Starring: David Mitchell and Robert Webb
RRP: 16.99
Certificate: 15
Available 20 February 2006

Before Peep Show there was The Mitchell & Webb Situation. Originally made for the now defunct cable/satellite channel UK Play, this series is to Peep Show what Matt Lucas and David Walliams' Rock Profile is to Little Britain: a cult success on a minority channel that propelled its stars toward greater things. Now Mitchell and Webb fans who (like me) missed out on their television debut can catch up with it on DVD.

This show won't be to everybody's tastes, though. Some sketches work better than others, and there are aspects that some viewers might find offensive, such as the C-word, which is seen daubed on a wall, or a man being deliberately injected with the AIDS virus.

However, there's bound to be something in this inventive series that will strike a chord with you. I particularly enjoyed David Mitchell's gleeful farmer, who marvels at the fact that he gets money for stuff that grows out of the ground. I also empathised with Robert Webb's bored man in a pub, who feels excluded from the conversations of those around him, but cannot think of a topic of his own, so he believes that everyone should shut up unless they have something genuinely enlightening or clever to say. OK, so it might not sound that funny when I describe it, but believe me, it is!

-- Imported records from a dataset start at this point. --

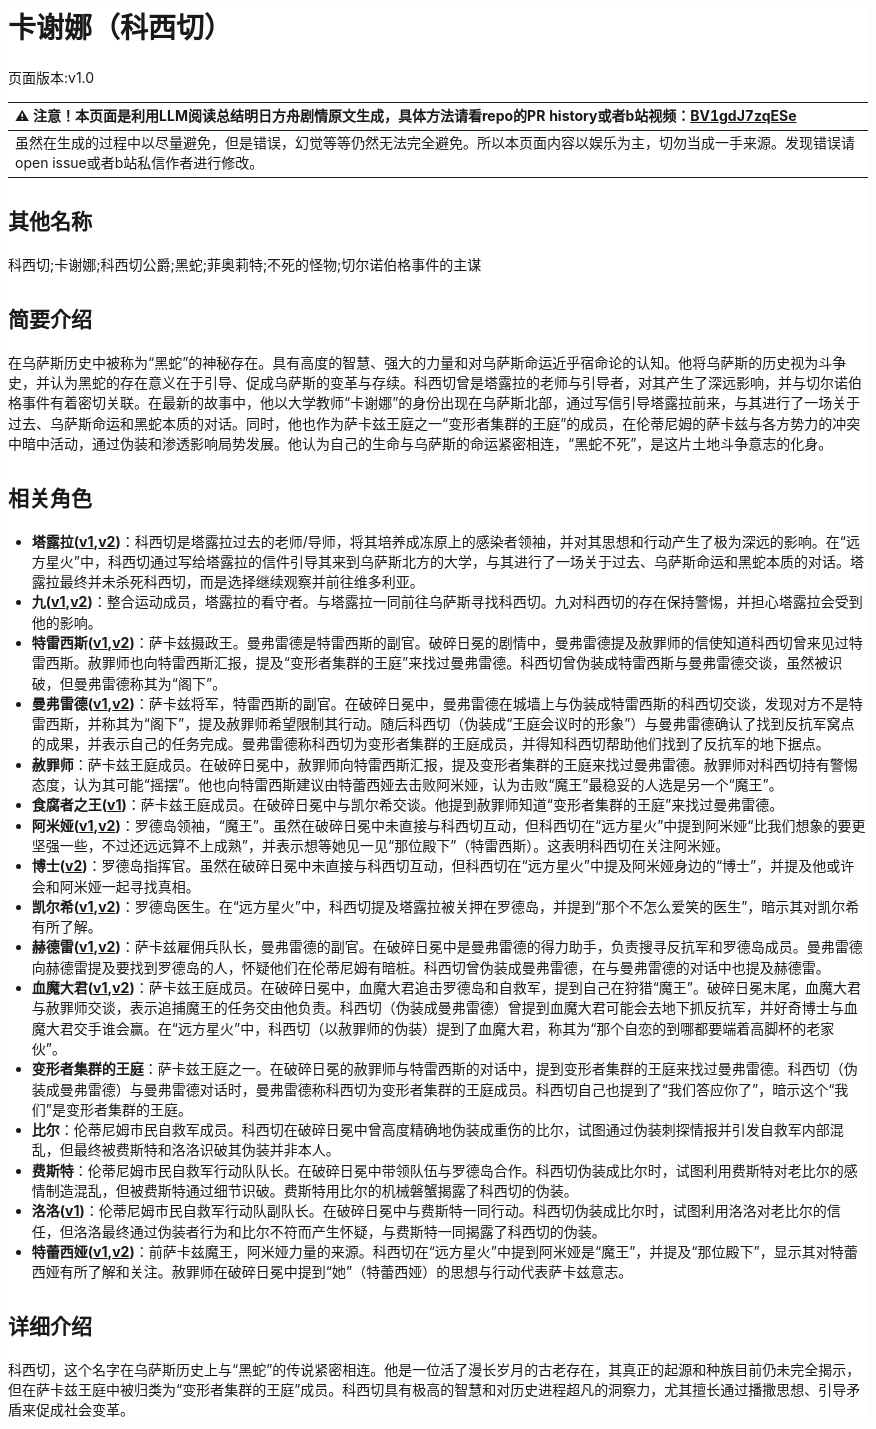 # 卡谢娜（科西切）
页面版本:v1.0
 

| :warning: 注意！本页面是利用LLM阅读总结明日方舟剧情原文生成，具体方法请看repo的PR history或者b站视频：[BV1gdJ7zqESe](https://www.bilibili.com/video/BV1gdJ7zqESe/)         |
|:----------------------------|
| 虽然在生成的过程中以尽量避免，但是错误，幻觉等等仍然无法完全避免。所以本页面内容以娱乐为主，切勿当成一手来源。发现错误请open issue或者b站私信作者进行修改。|



## 其他名称
科西切;卡谢娜;科西切公爵;黑蛇;菲奥莉特;不死的怪物;切尔诺伯格事件的主谋
## 简要介绍
在乌萨斯历史中被称为“黑蛇”的神秘存在。具有高度的智慧、强大的力量和对乌萨斯命运近乎宿命论的认知。他将乌萨斯的历史视为斗争史，并认为黑蛇的存在意义在于引导、促成乌萨斯的变革与存续。科西切曾是塔露拉的老师与引导者，对其产生了深远影响，并与切尔诺伯格事件有着密切关联。在最新的故事中，他以大学教师“卡谢娜”的身份出现在乌萨斯北部，通过写信引导塔露拉前来，与其进行了一场关于过去、乌萨斯命运和黑蛇本质的对话。同时，他也作为萨卡兹王庭之一“变形者集群的王庭”的成员，在伦蒂尼姆的萨卡兹与各方势力的冲突中暗中活动，通过伪装和渗透影响局势发展。他认为自己的生命与乌萨斯的命运紧密相连，“黑蛇不死”，是这片土地斗争意志的化身。
## 相关角色
-   **塔露拉([v1](extended_char_386da9.md),[v2](../char_v3/extended_char_ta_lu_la.md))**：科西切是塔露拉过去的老师/导师，将其培养成冻原上的感染者领袖，并对其思想和行动产生了极为深远的影响。在“远方星火”中，科西切通过写给塔露拉的信件引导其来到乌萨斯北方的大学，与其进行了一场关于过去、乌萨斯命运和黑蛇本质的对话。塔露拉最终并未杀死科西切，而是选择继续观察并前往维多利亚。
-   **九([v1](extended_char_jiu.md),[v2](../char_v3/extended_char_jiu.md))**：整合运动成员，塔露拉的看守者。与塔露拉一同前往乌萨斯寻找科西切。九对科西切的存在保持警惕，并担心塔露拉会受到他的影响。
-   **特雷西斯([v1](extended_char_te_lei_xi_si.md),[v2](../char_v3/extended_char_te_lei_xi_si.md))**：萨卡兹摄政王。曼弗雷德是特雷西斯的副官。破碎日冕的剧情中，曼弗雷德提及赦罪师的信使知道科西切曾来见过特雷西斯。赦罪师也向特雷西斯汇报，提及“变形者集群的王庭”来找过曼弗雷德。科西切曾伪装成特雷西斯与曼弗雷德交谈，虽然被识破，但曼弗雷德称其为“阁下”。
-   **曼弗雷德([v1](extended_char_man_fu_lei_de.md),[v2](../char_v3/extended_char_man_fu_lei_de.md))**：萨卡兹将军，特雷西斯的副官。在破碎日冕中，曼弗雷德在城墙上与伪装成特雷西斯的科西切交谈，发现对方不是特雷西斯，并称其为“阁下”，提及赦罪师希望限制其行动。随后科西切（伪装成“王庭会议时的形象”）与曼弗雷德确认了找到反抗军窝点的成果，并表示自己的任务完成。曼弗雷德称科西切为变形者集群的王庭成员，并得知科西切帮助他们找到了反抗军的地下据点。
-   **赦罪师**：萨卡兹王庭成员。在破碎日冕中，赦罪师向特雷西斯汇报，提及变形者集群的王庭来找过曼弗雷德。赦罪师对科西切持有警惕态度，认为其可能“摇摆”。他也向特雷西斯建议由特蕾西娅去击败阿米娅，认为击败“魔王”最稳妥的人选是另一个“魔王”。
-   **食腐者之王([v1](extended_char_shi_fu_zhe_zhi_wang.md))**：萨卡兹王庭成员。在破碎日冕中与凯尔希交谈。他提到赦罪师知道“变形者集群的王庭”来找过曼弗雷德。
-   **阿米娅([v1](char_002_amiya.md),[v2](../char_v3/char_002_amiya.md))**：罗德岛领袖，“魔王”。虽然在破碎日冕中未直接与科西切互动，但科西切在“远方星火”中提到阿米娅“比我们想象的要更坚强一些，不过还远远算不上成熟”，并表示想等她见一见“那位殿下”（特雷西斯）。这表明科西切在关注阿米娅。
-   **博士([v2](../char_v3/extended_char_bo_shi.md))**：罗德岛指挥官。虽然在破碎日冕中未直接与科西切互动，但科西切在“远方星火”中提及阿米娅身边的“博士”，并提及他或许会和阿米娅一起寻找真相。
-   **凯尔希([v1](char_003_kalts.md),[v2](../char_v3/char_003_kalts.md))**：罗德岛医生。在“远方星火”中，科西切提及塔露拉被关押在罗德岛，并提到“那个不怎么爱笑的医生”，暗示其对凯尔希有所了解。
-   **赫德雷([v1](char_4088_hodrer.md),[v2](../char_v3/char_4088_hodrer.md))**：萨卡兹雇佣兵队长，曼弗雷德的副官。在破碎日冕中是曼弗雷德的得力助手，负责搜寻反抗军和罗德岛成员。曼弗雷德向赫德雷提及要找到罗德岛的人，怀疑他们在伦蒂尼姆有暗桩。科西切曾伪装成曼弗雷德，在与曼弗雷德的对话中也提及赫德雷。
-   **血魔大君([v1](extended_char_xue_mo_da_jun.md),[v2](../char_v3/extended_char_xue_mo_da_jun.md))**：萨卡兹王庭成员。在破碎日冕中，血魔大君追击罗德岛和自救军，提到自己在狩猎“魔王”。破碎日冕末尾，血魔大君与赦罪师交谈，表示追捕魔王的任务交由他负责。科西切（伪装成曼弗雷德）曾提到血魔大君可能会去地下抓反抗军，并好奇博士与血魔大君交手谁会赢。在“远方星火”中，科西切（以赦罪师的伪装）提到了血魔大君，称其为“那个自恋的到哪都要端着高脚杯的老家伙”。
-   **变形者集群的王庭**：萨卡兹王庭之一。在破碎日冕的赦罪师与特雷西斯的对话中，提到变形者集群的王庭来找过曼弗雷德。科西切（伪装成曼弗雷德）与曼弗雷德对话时，曼弗雷德称科西切为变形者集群的王庭成员。科西切自己也提到了“我们答应你了”，暗示这个“我们”是变形者集群的王庭。
-   **比尔**：伦蒂尼姆市民自救军成员。科西切在破碎日冕中曾高度精确地伪装成重伤的比尔，试图通过伪装刺探情报并引发自救军内部混乱，但最终被费斯特和洛洛识破其伪装并非本人。
-   **费斯特**：伦蒂尼姆市民自救军行动队队长。在破碎日冕中带领队伍与罗德岛合作。科西切伪装成比尔时，试图利用费斯特对老比尔的感情制造混乱，但被费斯特通过细节识破。费斯特用比尔的机械磐蟹揭露了科西切的伪装。
-   **洛洛([v1](char_4040_rockr.md))**：伦蒂尼姆市民自救军行动队副队长。在破碎日冕中与费斯特一同行动。科西切伪装成比尔时，试图利用洛洛对老比尔的信任，但洛洛最终通过伪装者行为和比尔不符而产生怀疑，与费斯特一同揭露了科西切的伪装。
-   **特蕾西娅([v1](extended_char_te_lei_xi_ya.md),[v2](../char_v3/extended_char_te_lei_xi_ya.md))**：前萨卡兹魔王，阿米娅力量的来源。科西切在“远方星火”中提到阿米娅是“魔王”，并提及“那位殿下”，显示其对特蕾西娅有所了解和关注。赦罪师在破碎日冕中提到“她”（特蕾西娅）的思想与行动代表萨卡兹意志。
## 详细介绍
科西切，这个名字在乌萨斯历史上与“黑蛇”的传说紧密相连。他是一位活了漫长岁月的古老存在，其真正的起源和种族目前仍未完全揭示，但在萨卡兹王庭中被归类为“变形者集群的王庭”成员。科西切具有极高的智慧和对历史进程超凡的洞察力，尤其擅长通过播撒思想、引导矛盾来促成社会变革。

Unlike the majority of sketch shows nowadays, such as Little Britain and The Catherine Tate Show, The Mitchell & Webb Situation tends not to stretch its characters and situations across the entire series. With the exception of Mitchell and Webb's inventor characters ("What if it's not about the wolf at all," says Webb, as the pair develop a story idea that involves blowing down different kinds of house, "what if it's about the pigs?") and the polite tramps that appear at the end of every show, their comic creations are restricted to one episode each, though they often reappear in several sketches within that episode.

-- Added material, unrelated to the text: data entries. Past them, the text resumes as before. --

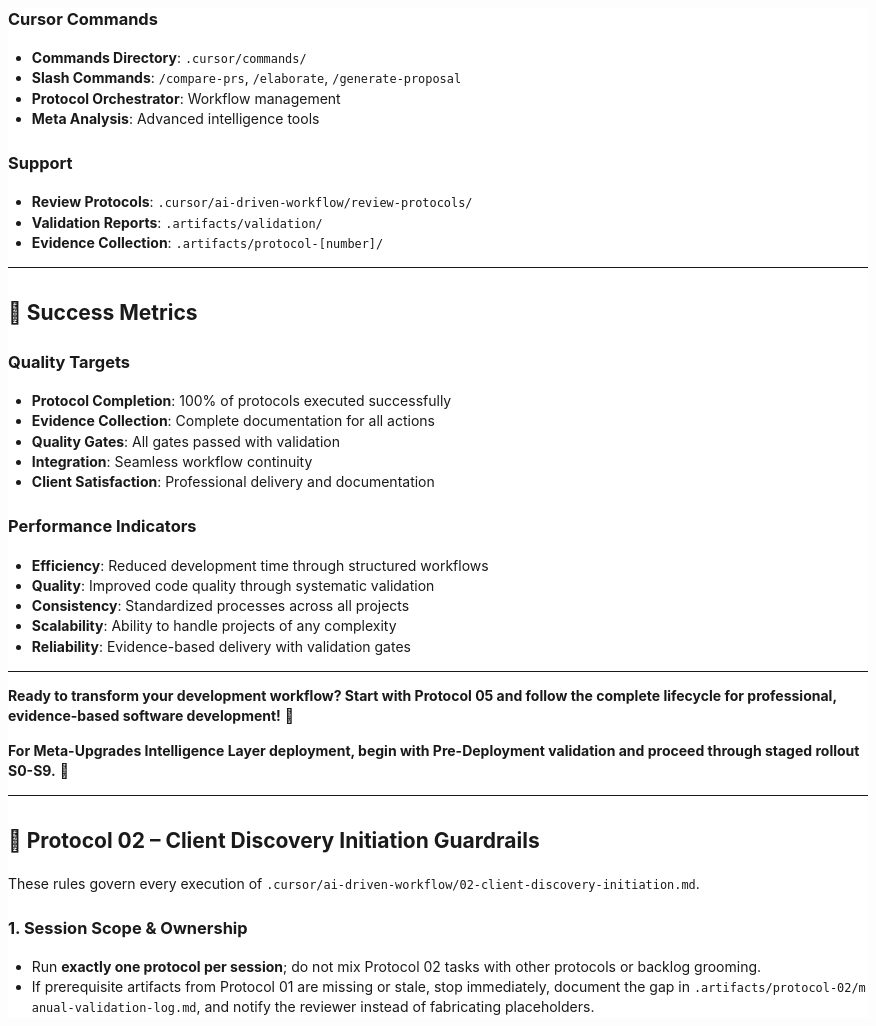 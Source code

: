 ### Cursor Commands
- **Commands Directory**: `.cursor/commands/`
- **Slash Commands**: `/compare-prs`, `/elaborate`, `/generate-proposal`
- **Protocol Orchestrator**: Workflow management
- **Meta Analysis**: Advanced intelligence tools

### Support
- **Review Protocols**: `.cursor/ai-driven-workflow/review-protocols/`
- **Validation Reports**: `.artifacts/validation/`
- **Evidence Collection**: `.artifacts/protocol-[number]/`

---

## 🎯 Success Metrics

### Quality Targets
- **Protocol Completion**: 100% of protocols executed successfully
- **Evidence Collection**: Complete documentation for all actions
- **Quality Gates**: All gates passed with validation
- **Integration**: Seamless workflow continuity
- **Client Satisfaction**: Professional delivery and documentation

### Performance Indicators
- **Efficiency**: Reduced development time through structured workflows
- **Quality**: Improved code quality through systematic validation
- **Consistency**: Standardized processes across all projects
- **Scalability**: Ability to handle projects of any complexity
- **Reliability**: Evidence-based delivery with validation gates

---

**Ready to transform your development workflow? Start with Protocol 05 and follow the complete lifecycle for professional, evidence-based software development!** 🚀

**For Meta-Upgrades Intelligence Layer deployment, begin with Pre-Deployment validation and proceed through staged rollout S0-S9.** 🧠

---

## 🧭 Protocol 02 – Client Discovery Initiation Guardrails

These rules govern every execution of `.cursor/ai-driven-workflow/02-client-discovery-initiation.md`.

### 1. Session Scope & Ownership
- Run **exactly one protocol per session**; do not mix Protocol 02 tasks with other protocols or backlog grooming.
- If prerequisite artifacts from Protocol 01 are missing or stale, stop immediately, document the gap in `.artifacts/protocol-02/manual-validation-log.md`, and notify the reviewer instead of fabricating placeholders.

On a broader level, there is some cross-series development of themes, as opposed to specific situations. For example, many of the six episodes on this DVD contain sketches that involve a man being interviewed in his own home. These include a man (Webb) who cannot persuade the television crew to leave and another (Mitchell) who just doesn't grasp the artifice of the recording process.

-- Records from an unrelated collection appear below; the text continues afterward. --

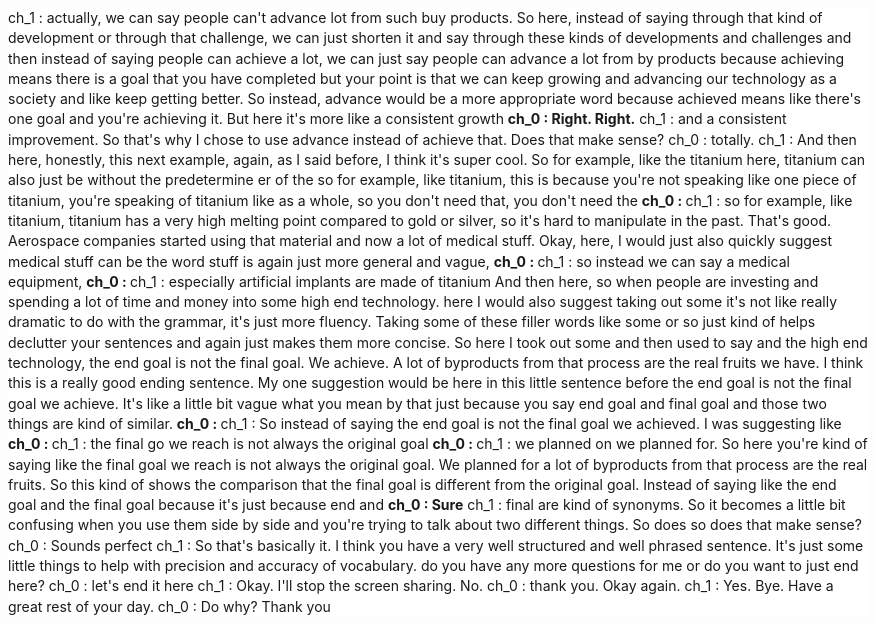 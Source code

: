 ch_1 : actually, we can say people can't advance lot from such buy products. So here, instead of saying through that kind of development or through that challenge, we can just shorten it and say through these kinds of developments and challenges and then instead of saying people can achieve a lot, we can just say people can advance a lot from by products because achieving means there is a goal that you have completed but your point is that we can keep growing and advancing our technology as a society and like keep getting better. So instead, advance would be a more appropriate word because achieved means like there's one goal and you're achieving it. But here it's more like <um> a consistent growth
**ch_0 : Right. Right.**
ch_1 : and a consistent improvement. So that's why I chose to use advance instead of achieve that. Does that make sense?
ch_0 : <Mhm> <Yeah> <Yeah> totally.
ch_1 : <Um> And then here, honestly, this next example, again, as I said before, I think it's super cool. So for example, like the titanium <um> here, titanium can also just be without the predetermine er of the so for example, like titanium, this is because you're not speaking like one piece of titanium, you're speaking of titanium like as a whole, so you don't need that, you don't need the
**ch_0 : <Mhm> <Mhm>**
ch_1 : so for example, like titanium, titanium has a very high melting point compared to gold or silver, so it's hard to manipulate in the past. That's good. Aerospace companies started using that material and now a lot of medical stuff. Okay, here, I would just also quickly suggest medical stuff can be <um> the word stuff is again just more general and vague,
**ch_0 : <Mhm> <Oh>**
ch_1 : so instead we can say a medical equipment,
**ch_0 : <mm>**
ch_1 : especially artificial implants are made of titanium <um> <yep> And then here, so when people are investing and spending a lot of time and money into some high end technology. <Um> here I would also suggest taking out some <um> it's not like really dramatic to do with the grammar, it's just more fluency. Taking some of these filler words like some or so just kind of helps declutter your sentences <um> and again just makes them more concise. <Um> So here I took out some and then used to say and the high end technology, the end goal is not the final goal. We achieve. A lot of byproducts from that process are the real fruits we have. I think this is a really good ending sentence. My one suggestion would be here in this little sentence before the end goal is not the final goal we achieve. It's like a little bit vague <um> what you mean by that just because you say end goal and final goal and those two things are kind of similar.
**ch_0 : <Mhm>**
ch_1 : So <um> instead of saying the end goal is not the final goal we achieved. I was suggesting like
**ch_0 : <Mhm>**
ch_1 : <um> the final go we reach is not always the original goal
**ch_0 : <mm>**
ch_1 : we planned on we planned for. So here you're kind of saying like the final goal we reach is not always the original goal. We planned for a lot of byproducts from that process are the real fruits. So this kind of shows the comparison that the final goal is different from the original goal. Instead of saying like the end goal and the final goal because it's just because end and
**ch_0 : Sure**
ch_1 : final are kind of synonyms. So it becomes a little bit confusing <um> when you use them side by side and you're trying to talk about two different things. So does so does that make sense?
ch_0 : <Yeah> <Yeah> Sounds perfect
ch_1 : <Yeah> So <um> that's basically it. I think you have a very well structured and well phrased sentence. It's just some little things to help with precision and accuracy of vocabulary. <Um> <Yeah> <Um> do you have any more questions for me or do you want to just end here?
ch_0 : <yeah> <Yeah> let's end it here
ch_1 : Okay. I'll stop the screen sharing. <Yeah> No.
ch_0 : thank you. Okay again.
ch_1 : Yes. Bye. Have a great rest of your day.
ch_0 : <Yeah> Do why? Thank you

Several of the sketches also star Olivia Colman, who went on to appear in Peep Show as Mitchell's regular love interest, Sophie, and in the second series of Look Around You.

Perhaps the most remarkable thing about this series is that it was recorded in the space of just 15 working days, as Mitchell and Webb reveal in their audio commentary (for the first episode only) and in a short interview on a bench in a windy park. The commentary also includes an amusing off-topic detour into the realm of Doctor Who.

With the comedians set to return to the sketch-show format in That Mitchell and Webb Look (a television version of their BBC Radio 4 series That Mitchell and Webb Sound), fans of their work will find this release a most agreeable situation.